"Życie to labirynt, ale cel jest zawsze taki sam"
Tożsamość| Beatrix Brewer
Pseudonim| Vulnere
Wiek| 20 lat
Płeć| Dziewczyna
Rola| Robi jako zielarz oraz lekarz, jednak można znaleźć również u niej pomoc jako u psychoterapeuty.

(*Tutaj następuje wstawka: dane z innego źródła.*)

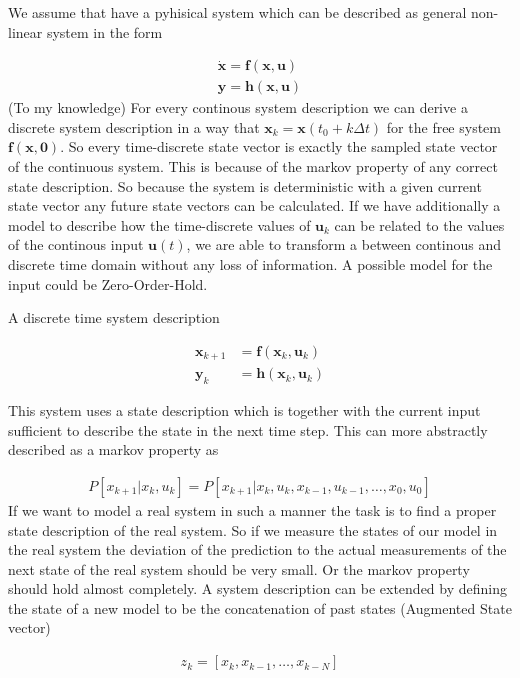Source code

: \documentclass[a4paper, 10pt]{article}
\begin{document}
We assume that have a pyhisical system which can be described as general non-linear system in the form

\begin{align*}
\dot{\bm{x}}=\bm{f}(\bm{x},\bm{u}) \\
\bm{y}=\bm{h}(\bm{x},\bm{u})
\end{align*}
(To my knowledge) For every continous system description we can derive a discrete system description in a way that $\bm{x}_k=\bm{x}(t_0+k\Delta t)$ for the free system $\bm{f}(\bm{x},\bm{0})$.
So every time-discrete state vector is exactly the sampled state vector of the continuous system.
This is because of the markov property of any correct state description.
So because the system is deterministic with a given current state vector any future state vectors can be calculated.
If we have additionally a model to describe how the time-discrete values of $\bm{u}_k$ can be related to the values of the continous input $\bm{u}(t)$, we are able to transform a between continous and discrete time domain without any loss of information.
A possible model for the input could be Zero-Order-Hold.


A discrete time system description

\begin{align*}
\bm{x}_{k+1} &= \bm{f}(\bm{x}_k,\bm{u}_k)
\\
\bm{y}_{k} &= \bm{h}(\bm{x}_k, \bm{u}_k)
\end{align*}

This system uses a state description which is together with the current input sufficient to describe the state in the next time step.
This can more abstractly described as a markov property as

\begin{align*}
P[x_{k+1}|x_k,u_k] = P[x_{k+1}|x_k,u_k,x_{k-1},u_{k-1},\dots,x_0,u_0]
\end{align*}
If we want to model a real system in such a manner the task is to find a proper state description of the real system.
So if we measure the states of our model in the real system the deviation of the prediction to the actual measurements of the next state of the real system should be very small.
Or the markov property should hold almost completely.
A system description can be extended by defining the state of a new model to be the concatenation of past states (Augmented State vector)

\begin{align*}
z_k = [x_k, x_{k-1}, \dots , x_{k-N}]
\end{align*}
\end{document}
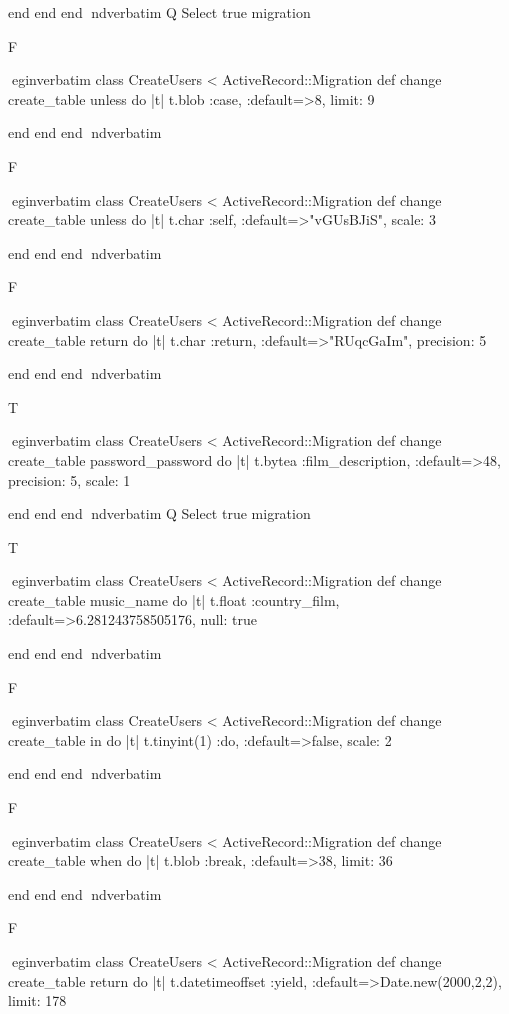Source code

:     end 
  end 
end
nd{verbatim}
Q
 Select true migration

F

egin{verbatim}
 class CreateUsers < ActiveRecord::Migration 
  def change 
    create_table unless do |t| 
      t.blob :case, :default=>8, limit: 9
    
    end 
  end 
end
nd{verbatim}

F

egin{verbatim}
 class CreateUsers < ActiveRecord::Migration 
  def change 
    create_table unless do |t| 
      t.char :self, :default=>"vGUsBJiS", scale: 3
    
    end 
  end 
end
nd{verbatim}

F

egin{verbatim}
 class CreateUsers < ActiveRecord::Migration 
  def change 
    create_table return do |t| 
      t.char :return, :default=>"RUqcGaIm", precision: 5
    
    end 
  end 
end
nd{verbatim}

T

egin{verbatim}
 class CreateUsers < ActiveRecord::Migration 
  def change 
    create_table password_password do |t| 
      t.bytea :film_description, :default=>48, precision: 5, scale: 1
    
    end 
  end 
end
nd{verbatim}
Q
 Select true migration

T

egin{verbatim}
 class CreateUsers < ActiveRecord::Migration 
  def change 
    create_table music_name do |t| 
      t.float :country_film, :default=>6.281243758505176, null: true
    
    end 
  end 
end
nd{verbatim}

F

egin{verbatim}
 class CreateUsers < ActiveRecord::Migration 
  def change 
    create_table in do |t| 
      t.tinyint(1) :do, :default=>false, scale: 2
    
    end 
  end 
end
nd{verbatim}

F

egin{verbatim}
 class CreateUsers < ActiveRecord::Migration 
  def change 
    create_table when do |t| 
      t.blob :break, :default=>38, limit: 36
    
    end 
  end 
end
nd{verbatim}

F

egin{verbatim}
 class CreateUsers < ActiveRecord::Migration 
  def change 
    create_table return do |t| 
      t.datetimeoffset :yield, :default=>Date.new(2000,2,2), limit: 178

Specjalna umiejętność| Wyczuwa czyjąś nadchodzącą śmierć. Przykładowo przechodząc obok jakiegoś domu potrafi stwierdzić, czy jest tam osoba ciężko chora i czy grozi jej śmierć ( chodzi oczywiście o medyczny punkt widzenia, owy nadchodzący zgon wcale nie musi się przydarzyć). Potrafi to stwierdzić poprzez, co może wydać się nietypowe, zapach. Czuje wtedy słodko-mdlącą woń palonych włosów.
Grupa| Jest pracownikiem.
Aparycja| Vulnere to mierząca sobie 174 centymetry wzrostu. Posiada długie czarne włosy z grzywką, zwykle rozpuszczone, rzadziej związane w luźny kok. Ma bardzo bladą skórę oraz jasne szare oczy wrażliwe na światło, przez co w lecie często nosi okulary przeciwsłoneczne oraz smaruje się kremami z filtrem, by nie wyglądać jak pomidor przez następne parę dni. Na jej rzęsach czasem widnieje cienka warstwa granatowego bądź czarnego tuszu, a na ustach bezbarwny balsam do ust o smaku jagód, który sobie wielce upodobała, jednak zwykle olewa nakładanie tuszu do rzęs. Ubiera się ciemno, najczęściej czarne legginsy, do tego luźna bluzka z lub bez jakiegoś nadruku i bluza. Kolejnym ważnym elementem jej ubioru są buty - czarne glany, czasem zamienione na bordowe sportowe. Co do jej figury, to gdyby ktoś zobaczył ją w samej bieliźnie bądź stroju kąpielowym od razu zobaczyłby wyraźne kształty oraz zarys mięśni nóg dziewczyny, jednak w jej zwykłym ubiorze jedyne, co można zauważyć, to niewielkie wybrzuszenia w miejscu biustu oraz nieco wyraźniejszy zarys wysportowanych nóg oraz pośladków. Wszystko przez to, że jej zamiłowanie do jazdy konnej zmusza ją do niemal codziennej jazdy, zwykle trwającej około dwóch godzin.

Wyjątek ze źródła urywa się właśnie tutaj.